- **Work required**
Aside from the pictures, the entries should be given again exactly.

- **Records for processing**
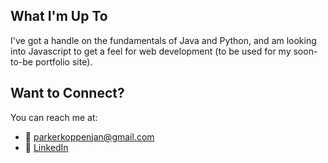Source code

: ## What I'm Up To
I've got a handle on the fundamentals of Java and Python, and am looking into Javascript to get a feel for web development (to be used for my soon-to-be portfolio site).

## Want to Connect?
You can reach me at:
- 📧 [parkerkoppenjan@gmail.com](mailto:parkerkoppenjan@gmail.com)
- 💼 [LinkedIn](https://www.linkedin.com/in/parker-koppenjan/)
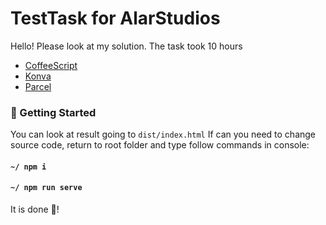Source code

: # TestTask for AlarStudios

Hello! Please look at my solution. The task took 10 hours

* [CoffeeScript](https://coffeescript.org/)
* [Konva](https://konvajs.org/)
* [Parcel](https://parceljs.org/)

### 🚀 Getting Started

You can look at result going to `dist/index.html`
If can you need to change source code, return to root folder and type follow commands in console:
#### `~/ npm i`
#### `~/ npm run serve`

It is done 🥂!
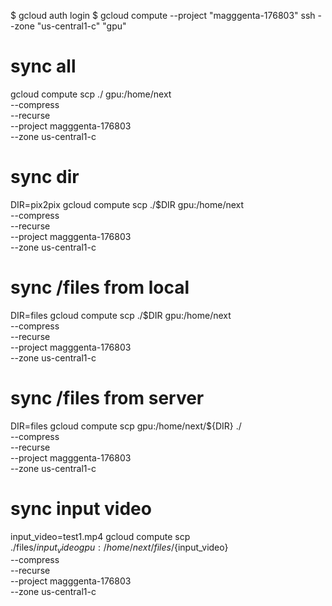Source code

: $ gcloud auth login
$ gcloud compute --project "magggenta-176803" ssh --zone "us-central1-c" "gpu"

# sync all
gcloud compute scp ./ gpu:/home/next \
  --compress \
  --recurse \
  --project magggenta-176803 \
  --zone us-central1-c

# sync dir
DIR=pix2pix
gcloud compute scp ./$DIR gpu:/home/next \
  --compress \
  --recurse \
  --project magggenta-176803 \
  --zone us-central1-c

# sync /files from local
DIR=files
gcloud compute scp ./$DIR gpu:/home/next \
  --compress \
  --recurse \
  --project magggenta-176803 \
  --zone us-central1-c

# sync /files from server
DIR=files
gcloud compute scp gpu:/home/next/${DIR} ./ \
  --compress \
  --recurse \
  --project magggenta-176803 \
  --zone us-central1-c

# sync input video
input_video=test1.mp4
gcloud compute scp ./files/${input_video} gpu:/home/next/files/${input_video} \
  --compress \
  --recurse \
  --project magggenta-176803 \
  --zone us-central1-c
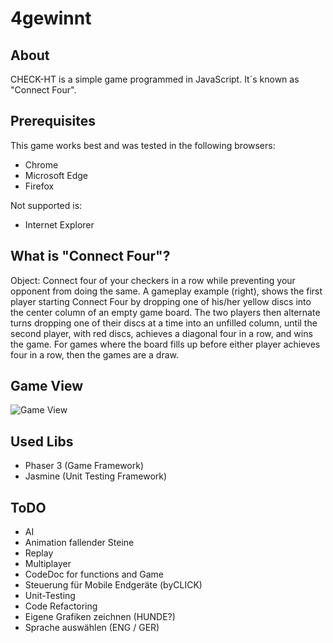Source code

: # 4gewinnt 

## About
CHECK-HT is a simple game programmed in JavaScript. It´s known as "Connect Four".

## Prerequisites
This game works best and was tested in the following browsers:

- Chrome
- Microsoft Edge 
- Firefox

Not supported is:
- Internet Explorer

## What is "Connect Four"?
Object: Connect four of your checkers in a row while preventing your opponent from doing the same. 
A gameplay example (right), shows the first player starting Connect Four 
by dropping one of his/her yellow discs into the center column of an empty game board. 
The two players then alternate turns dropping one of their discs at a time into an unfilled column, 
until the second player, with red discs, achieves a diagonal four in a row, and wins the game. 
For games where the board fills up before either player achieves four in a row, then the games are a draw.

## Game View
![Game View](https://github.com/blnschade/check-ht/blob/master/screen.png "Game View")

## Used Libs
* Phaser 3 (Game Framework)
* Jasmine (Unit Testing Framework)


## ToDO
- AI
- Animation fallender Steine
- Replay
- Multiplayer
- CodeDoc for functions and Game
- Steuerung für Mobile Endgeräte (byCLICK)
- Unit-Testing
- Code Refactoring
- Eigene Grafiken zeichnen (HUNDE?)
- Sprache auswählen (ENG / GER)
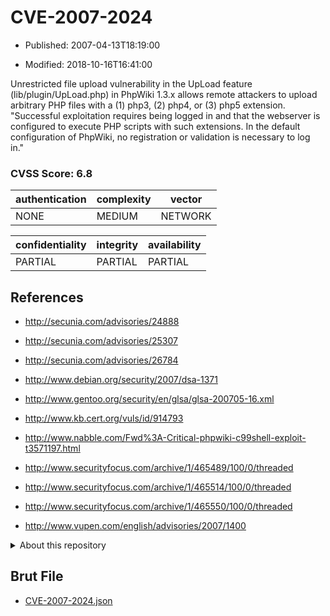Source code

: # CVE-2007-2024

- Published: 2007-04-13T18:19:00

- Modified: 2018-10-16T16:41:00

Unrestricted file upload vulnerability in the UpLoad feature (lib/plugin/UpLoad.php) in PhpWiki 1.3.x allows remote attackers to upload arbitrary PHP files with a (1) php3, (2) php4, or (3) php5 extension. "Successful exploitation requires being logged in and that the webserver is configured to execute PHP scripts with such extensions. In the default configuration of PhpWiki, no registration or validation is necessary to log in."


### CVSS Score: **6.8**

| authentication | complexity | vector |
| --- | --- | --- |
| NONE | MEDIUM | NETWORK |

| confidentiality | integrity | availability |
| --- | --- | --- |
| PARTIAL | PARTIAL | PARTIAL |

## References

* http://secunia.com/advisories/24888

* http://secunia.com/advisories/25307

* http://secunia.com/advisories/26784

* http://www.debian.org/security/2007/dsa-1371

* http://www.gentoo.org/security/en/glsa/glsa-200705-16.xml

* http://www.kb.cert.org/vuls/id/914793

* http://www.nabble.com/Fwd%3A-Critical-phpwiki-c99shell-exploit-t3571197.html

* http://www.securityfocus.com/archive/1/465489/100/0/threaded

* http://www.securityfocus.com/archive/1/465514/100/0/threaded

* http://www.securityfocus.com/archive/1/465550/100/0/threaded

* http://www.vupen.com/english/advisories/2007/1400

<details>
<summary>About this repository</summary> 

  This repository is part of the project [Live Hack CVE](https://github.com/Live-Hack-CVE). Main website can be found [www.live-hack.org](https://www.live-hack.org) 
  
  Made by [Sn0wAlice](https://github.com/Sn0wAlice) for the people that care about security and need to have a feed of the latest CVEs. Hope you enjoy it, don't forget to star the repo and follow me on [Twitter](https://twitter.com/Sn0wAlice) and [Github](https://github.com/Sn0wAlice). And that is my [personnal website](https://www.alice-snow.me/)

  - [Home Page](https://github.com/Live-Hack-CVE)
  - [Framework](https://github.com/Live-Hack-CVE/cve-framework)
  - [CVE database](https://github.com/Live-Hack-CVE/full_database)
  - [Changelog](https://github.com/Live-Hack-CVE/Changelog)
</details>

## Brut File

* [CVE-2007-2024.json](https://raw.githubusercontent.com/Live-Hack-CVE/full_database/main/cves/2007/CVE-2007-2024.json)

- **Answer**
Source code

: ## What I'm Up To
I've got a handle on the fundamentals of Java and Python, and am looking into Javascript to get a feel for web development (to be used for my soon-to-be portfolio site).

## Want to Connect?
You can reach me at:
- 📧 [parkerkoppenjan@gmail.com](mailto:parkerkoppenjan@gmail.com)
- 💼 [LinkedIn](https://www.linkedin.com/in/parker-koppenjan/)
Source code

: # TestTask for AlarStudios

Hello! Please look at my solution. The task took 10 hours

* [CoffeeScript](https://coffeescript.org/)
* [Konva](https://konvajs.org/)
* [Parcel](https://parceljs.org/)

### 🚀 Getting Started

You can look at result going to `dist/index.html`
If can you need to change source code, return to root folder and type follow commands in console:
#### `~/ npm i`
#### `~/ npm run serve`

It is done 🥂!
Source code

: $ gcloud auth login
$ gcloud compute --project "magggenta-176803" ssh --zone "us-central1-c" "gpu"

# sync all
gcloud compute scp ./ gpu:/home/next \
  --compress \
  --recurse \
  --project magggenta-176803 \
  --zone us-central1-c

# sync dir
DIR=pix2pix
gcloud compute scp ./$DIR gpu:/home/next \
  --compress \
  --recurse \
  --project magggenta-176803 \
  --zone us-central1-c

# sync /files from local
DIR=files
gcloud compute scp ./$DIR gpu:/home/next \
  --compress \
  --recurse \
  --project magggenta-176803 \
  --zone us-central1-c

# sync /files from server
DIR=files
gcloud compute scp gpu:/home/next/${DIR} ./ \
  --compress \
  --recurse \
  --project magggenta-176803 \
  --zone us-central1-c

# sync input video
input_video=test1.mp4
gcloud compute scp ./files/${input_video} gpu:/home/next/files/${input_video} \
  --compress \
  --recurse \
  --project magggenta-176803 \
  --zone us-central1-c
Source code

: # 4gewinnt 

## About
CHECK-HT is a simple game programmed in JavaScript. It´s known as "Connect Four".

## Prerequisites
This game works best and was tested in the following browsers:

- Chrome
- Microsoft Edge 
- Firefox

Not supported is:
- Internet Explorer

## What is "Connect Four"?
Object: Connect four of your checkers in a row while preventing your opponent from doing the same. 
A gameplay example (right), shows the first player starting Connect Four 
by dropping one of his/her yellow discs into the center column of an empty game board. 
The two players then alternate turns dropping one of their discs at a time into an unfilled column, 
until the second player, with red discs, achieves a diagonal four in a row, and wins the game. 
For games where the board fills up before either player achieves four in a row, then the games are a draw.

## Game View
![Game View](https://github.com/blnschade/check-ht/blob/master/screen.png "Game View")

## Used Libs
* Phaser 3 (Game Framework)
* Jasmine (Unit Testing Framework)


## ToDO
- AI
- Animation fallender Steine
- Replay
- Multiplayer
- CodeDoc for functions and Game
- Steuerung für Mobile Endgeräte (byCLICK)
- Unit-Testing
- Code Refactoring
- Eigene Grafiken zeichnen (HUNDE?)
- Sprache auswählen (ENG / GER)
Source code

: # CVE-2007-2024

- Published: 2007-04-13T18:19:00

- Modified: 2018-10-16T16:41:00

Unrestricted file upload vulnerability in the UpLoad feature (lib/plugin/UpLoad.php) in PhpWiki 1.3.x allows remote attackers to upload arbitrary PHP files with a (1) php3, (2) php4, or (3) php5 extension. "Successful exploitation requires being logged in and that the webserver is configured to execute PHP scripts with such extensions. In the default configuration of PhpWiki, no registration or validation is necessary to log in."


### CVSS Score: **6.8**

| authentication | complexity | vector |
| --- | --- | --- |
| NONE | MEDIUM | NETWORK |

| confidentiality | integrity | availability |
| --- | --- | --- |
| PARTIAL | PARTIAL | PARTIAL |

## References

* http://secunia.com/advisories/24888

* http://secunia.com/advisories/25307

* http://secunia.com/advisories/26784

* http://www.debian.org/security/2007/dsa-1371

* http://www.gentoo.org/security/en/glsa/glsa-200705-16.xml

* http://www.kb.cert.org/vuls/id/914793

* http://www.nabble.com/Fwd%3A-Critical-phpwiki-c99shell-exploit-t3571197.html

* http://www.securityfocus.com/archive/1/465489/100/0/threaded

* http://www.securityfocus.com/archive/1/465514/100/0/threaded

* http://www.securityfocus.com/archive/1/465550/100/0/threaded

* http://www.vupen.com/english/advisories/2007/1400

<details>
<summary>About this repository</summary> 

  This repository is part of the project [Live Hack CVE](https://github.com/Live-Hack-CVE). Main website can be found [www.live-hack.org](https://www.live-hack.org) 
  
  Made by [Sn0wAlice](https://github.com/Sn0wAlice) for the people that care about security and need to have a feed of the latest CVEs. Hope you enjoy it, don't forget to star the repo and follow me on [Twitter](https://twitter.com/Sn0wAlice) and [Github](https://github.com/Sn0wAlice). And that is my [personnal website](https://www.alice-snow.me/)

  - [Home Page](https://github.com/Live-Hack-CVE)
  - [Framework](https://github.com/Live-Hack-CVE/cve-framework)
  - [CVE database](https://github.com/Live-Hack-CVE/full_database)
  - [Changelog](https://github.com/Live-Hack-CVE/Changelog)
</details>

## Brut File

* [CVE-2007-2024.json](https://raw.githubusercontent.com/Live-Hack-CVE/full_database/main/cves/2007/CVE-2007-2024.json)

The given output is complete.